From mboxrd@z Thu Jan  1 00:00:00 1970
Return-Path: <linux@roeck-us.net>
Received: from smtp1.linuxfoundation.org (smtp1.linux-foundation.org
	[172.17.192.35])
	by mail.linuxfoundation.org (Postfix) with ESMTPS id 1C276B7F
	for <ksummit-discuss@lists.linuxfoundation.org>;
	Wed,  5 Jul 2017 15:16:39 +0000 (UTC)
Received: from bh-25.webhostbox.net (bh-25.webhostbox.net [208.91.199.152])
	by smtp1.linuxfoundation.org (Postfix) with ESMTPS id A3E69CE
	for <ksummit-discuss@lists.linuxfoundation.org>;
	Wed,  5 Jul 2017 15:16:38 +0000 (UTC)
To: Greg KH <greg@kroah.com>, Steven Rostedt <rostedt@goodmis.org>
References: <576cea07-770a-4864-c3f5-0832ff211e94@leemhuis.info>
	<20170703123025.7479702e@gandalf.local.home>
	<ad94dc65-cc9c-f4f1-27c1-5a48603c7f59@leemhuis.info>
	<20170705084528.67499f8c@gandalf.local.home>
	<4080ecc7-1aa8-2940-f230-1b79d656cdb4@redhat.com>
	<20170705092757.63dc2328@gandalf.local.home>
	<20170705140607.GA30187@kroah.com>
From: Guenter Roeck <linux@roeck-us.net>
Message-ID: <a462fb3b-a6d4-e969-b301-b404981de224@roeck-us.net>
Date: Wed, 5 Jul 2017 08:16:33 -0700
MIME-Version: 1.0
In-Reply-To: <20170705140607.GA30187@kroah.com>
Content-Type: text/plain; charset=utf-8; format=flowed
Content-Language: en-US
Content-Transfer-Encoding: 7bit
Cc: Carlos O'Donell <carlos@redhat.com>, linux-api@vger.kernel.org,
	Thorsten Leemhuis <linux@leemhuis.info>,
	ksummit-discuss@lists.linuxfoundation.org,
	Shuah Khan <shuahkh@osg.samsung.com>
Subject: Re: [Ksummit-discuss] [MAINTAINERS SUMMIT] & [TECH TOPIC] Improve
 regression tracking
List-Id: <ksummit-discuss.lists.linuxfoundation.org>
List-Unsubscribe: <https://lists.linuxfoundation.org/mailman/options/ksummit-discuss>,
	<mailto:ksummit-discuss-request@lists.linuxfoundation.org?subject=unsubscribe>
List-Archive: <http://lists.linuxfoundation.org/pipermail/ksummit-discuss/>
List-Post: <mailto:ksummit-discuss@lists.linuxfoundation.org>
List-Help: <mailto:ksummit-discuss-request@lists.linuxfoundation.org?subject=help>
List-Subscribe: <https://lists.linuxfoundation.org/mailman/listinfo/ksummit-discuss>,
	<mailto:ksummit-discuss-request@lists.linuxfoundation.org?subject=subscribe>

On 07/05/2017 07:06 AM, Greg KH wrote:
> On Wed, Jul 05, 2017 at 09:27:57AM -0400, Steven Rostedt wrote:
>> Your "b" above is what I would like to push.

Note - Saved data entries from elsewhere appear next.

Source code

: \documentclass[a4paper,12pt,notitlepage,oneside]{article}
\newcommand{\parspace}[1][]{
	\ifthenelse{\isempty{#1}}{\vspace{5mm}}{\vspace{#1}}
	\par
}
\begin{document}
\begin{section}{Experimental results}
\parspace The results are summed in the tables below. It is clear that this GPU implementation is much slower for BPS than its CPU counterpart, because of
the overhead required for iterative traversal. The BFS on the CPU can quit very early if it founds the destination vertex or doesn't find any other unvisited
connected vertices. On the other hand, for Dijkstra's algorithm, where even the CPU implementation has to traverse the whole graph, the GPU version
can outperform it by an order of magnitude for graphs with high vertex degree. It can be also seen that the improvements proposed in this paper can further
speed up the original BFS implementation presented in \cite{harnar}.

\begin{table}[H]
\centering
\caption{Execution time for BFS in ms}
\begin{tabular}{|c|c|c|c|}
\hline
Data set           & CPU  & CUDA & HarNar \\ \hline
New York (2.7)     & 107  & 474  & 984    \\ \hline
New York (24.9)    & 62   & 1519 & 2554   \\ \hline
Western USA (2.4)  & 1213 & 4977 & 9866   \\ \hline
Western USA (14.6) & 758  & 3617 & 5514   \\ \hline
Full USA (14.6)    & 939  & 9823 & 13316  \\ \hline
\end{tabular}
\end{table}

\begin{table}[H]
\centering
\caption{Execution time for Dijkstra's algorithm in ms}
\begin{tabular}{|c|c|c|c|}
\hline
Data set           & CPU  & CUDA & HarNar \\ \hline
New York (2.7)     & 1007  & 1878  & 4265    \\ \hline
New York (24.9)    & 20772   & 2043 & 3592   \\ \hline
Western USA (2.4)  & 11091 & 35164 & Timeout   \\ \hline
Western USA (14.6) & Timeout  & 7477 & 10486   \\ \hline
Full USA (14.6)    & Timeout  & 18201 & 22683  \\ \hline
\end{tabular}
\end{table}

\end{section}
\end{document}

But who's going to enforce
>> this? With 10,000 changes per release, and a lot of them are fixes, the
>> best we can do is the honor system. Start shaming people that don't
>> have a regression test along with a Fixes tag (but we don't want people
>> to fix bugs without adding that tag either). There is a fine line one
>> must walk between getting people to change their approaches to bugs and
>> regression tests, and pissing them off where they start doing the
>> opposite of what would be best for the community.
> 
> I would bet, for the huge majority of our fixes, they are fixes for
> specific hardware, or workarounds for specific hardware issues.  Now
> writing tests for those is not an impossible task (look at what the i915
> developers have), but it is very very hard overall, especially if the
> base infrastructure isn't there to do it.
> 
> For specific examples, here's the shortlog for fixes that went into
> drivers/usb/host/ for 4.12 after 4.12-rc1 came out.  Do you know of a
> way to write a test for these types of things?
> 	usb: xhci: ASMedia ASM1042A chipset need shorts TX quirk
> 	usb: xhci: Fix USB 3.1 supported protocol parsing
> 	usb: host: xhci-plat: propagate return value of platform_get_irq()
> 	xhci: Fix command ring stop regression in 4.11
> 	xhci: remove GFP_DMA flag from allocation
> 	USB: xhci: fix lock-inversion problem
> 	usb: host: xhci-ring: don't need to clear interrupt pending for MSI enabled hcd
> 	usb: host: xhci-mem: allocate zeroed Scratchpad Buffer
> 	xhci: apply PME_STUCK_QUIRK and MISSING_CAS quirk for Denverton
> 	usb: xhci: trace URB before giving it back instead of after
> 	USB: host: xhci: use max-port define
> 	USB: ehci-platform: fix companion-device leak
> 	usb: r8a66597-hcd: select a different endpoint on timeout
> 	usb: r8a66597-hcd: decrease timeout
> 
> And look at the commits with the "Fixes:" tag in it, I do, I read every
> one of them.  See if writing a test for the majority of them would even
> be possible...
> 
> I don't mean to poo-poo the idea, but please realize that around 75% of
> the kernel is hardware/arch support, so that means that 75% of the
> changes/fixes deal with hardware things (yes, change is in direct
> correlation to size of the codebase in the tree, strange but true).
> 

The reproducers for several of the usb fixes I submitted recently took hours of
stress test to reproduce the underlying problems. I have one more to fix which
takes days to reproduce, if at all (I have seen that problem only two or three
times during weeks of stress test). Due to the nature of the problems, reproducing
them heavily depended on the underlying hardware. None of the reproducers can
guarantee that the problem is fixed; they are intended to show the problem,
not that it is fixed. This happens a lot with race conditions - in many cases
it is impossible to prove that the problem is fixed; one can only prove that
it still exists.

Echoing what you said, I have no idea how it would even be possible to write
unit tests to verify if the problems I fixed are really fixed.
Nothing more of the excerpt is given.